Overcoming objections exercise
[This post is part of a series on internal objections and blocks and how to overcome them. If you don’t see a Table of Contents to the left, click here to view the series, where you’ll get more value than reading just this post.]
I love covering objections and blocks in my seminar. More than any other, that section results in people applying the seminar’s contents to their lives and solving their problems. They change their mode from digesting and evaluating the information to using and applying it.
I love to see how quickly what seemed like abstract information suddenly becomes useful tools to solve problems, lead people, improve careers, and improve lives.
More than that, people come together. The break after this exercise is where people in the seminar start making job offers to each other.
Since this exercise follows my covering the Model and Method in the seminar, they use those tools. Outside that context this exercise won’t be as effective, but it still puts forth one the main strategies for overcoming blocks and obstacles — getting other people’s perspectives.
1. Meet in groups (ideally 3-5)
If you can’t form a group, enlist at least one other person’s help.
2. Share plan you created before
Before this exercise in the seminar, attendees created a plan for something significant in their lives. If you have an obstacle or block in your life, it means it exists in some plan. Clarify that plan, explain it to the others, and explain what obstacles and blocks you foresee.
3. Others predict and list obstacles and blocks
Besides the obstacles and blocks you foresee, ask them to anticipate others.

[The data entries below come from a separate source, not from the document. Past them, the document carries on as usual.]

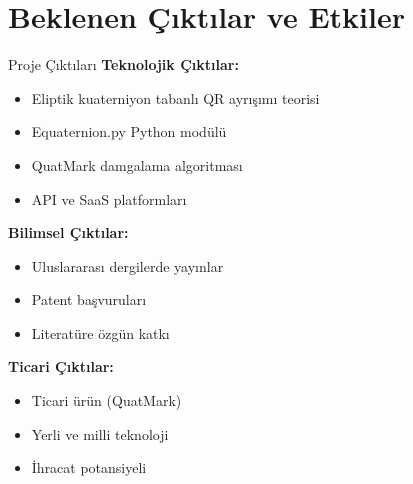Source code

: \documentclass[aspectratio=169,xcolor={dvipsnames}]{beamer}
\begin{document}
\section{Beklenen Çıktılar ve Etkiler}

\begin{frame}{Proje Çıktıları}
\textbf{Teknolojik Çıktılar:}
\begin{itemize}
\item Eliptik kuaterniyon tabanlı QR ayrışımı teorisi
\item Equaternion.py Python modülü
\item QuatMark damgalama algoritması
\item API ve SaaS platformları
\end{itemize} %

\vspace{0.3cm}

\textbf{Bilimsel Çıktılar:}
\begin{itemize}
\item Uluslararası dergilerde yayınlar
\item Patent başvuruları
\item Literatüre özgün katkı
\end{itemize}

\vspace{0.3cm}

\textbf{Ticari Çıktılar:}
\begin{itemize}
\item Ticari ürün (QuatMark)
\item Yerli ve milli teknoloji
\item İhracat potansiyeli
\end{itemize}
\end{frame}
\end{document}
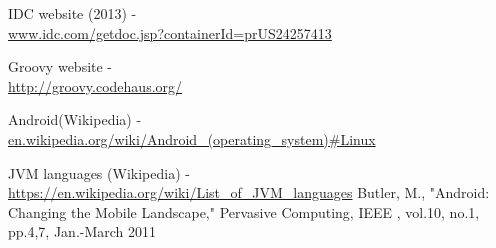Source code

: \documentclass{sigplanconf}
\def \ANDROID{\mbox{Android}\xspace}
\def \JVM{JVM\xspace}
\begin{document}




\begin{thebibliography}{}
  \softraggedright

  IDC website (2013) - \\ \url{www.idc.com/getdoc.jsp?containerId=prUS24257413}

  Groovy website - \\ \url{http://groovy.codehaus.org/}
  
  \ANDROID (Wikipedia) - \\ \url{en.wikipedia.org/wiki/Android\_(operating\_system)#Linux}

  \JVM languages (Wikipedia) - \\ \url{https://en.wikipedia.org/wiki/List\_of\_JVM\_languages}
   Butler, M., "Android: Changing the Mobile Landscape," Pervasive Computing, IEEE , vol.10, no.1, pp.4,7, Jan.-March 2011


\end{thebibliography}
\end{document}
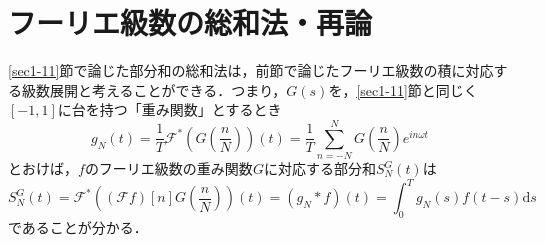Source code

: \documentclass[a4j]{jsbook}
\numberwithin{theorem}{chapter}  %
\begin{document}
\section{フーリエ級数の総和法・再論} \label{sec2-5}
\ref{sec1-11}節で論じた部分和の総和法は，前節で論じたフーリエ級数の積に対応する級数展開と考えることができる．つまり，\(G(s)\)を，\ref{sec1-11}節と同じく\([-1, 1]\)に台を持つ「重み関数」とするとき
\begin{equation*}
    g_N(t)=\frac{1}{T}\mathcal{F}^*\left(G\left(\frac{n}{N}\right)\right)(t)=\frac{1}{T}\sum_{n=-N}^N G\left(\frac{n}{N}\right)e^{in\omega t}
\end{equation*}
とおけば，\(f\)のフーリエ級数の重み関数\(G\)に対応する部分和\(S_N^G(t)\)は
\begin{equation*}
    S_N^G(t)=\mathcal{F}^*\left((\mathcal{F}f)[n]G\left(\frac{n}{N}\right)\right)(t)=(g_N*f)(t)=\int_0^T g_N(s)f(t-s)\mathrm{d}s
\end{equation*}
であることが分かる．
\end{document}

4. Think of ways to avoid them, reframe them, or overcome them
The key here is not to try to overcome the obstacles and blocks head on, which often reinforces them. Since many will appear as advantages from other perspectives, reinforcing them makes progress harder.
This step’s key is to look at the obstacles and blocks from different perspectives. It’s amazing how much another person’s perspective, combined with the goal of looking for different ways of looking at the problem, can transform would-be obstacles into opportunities.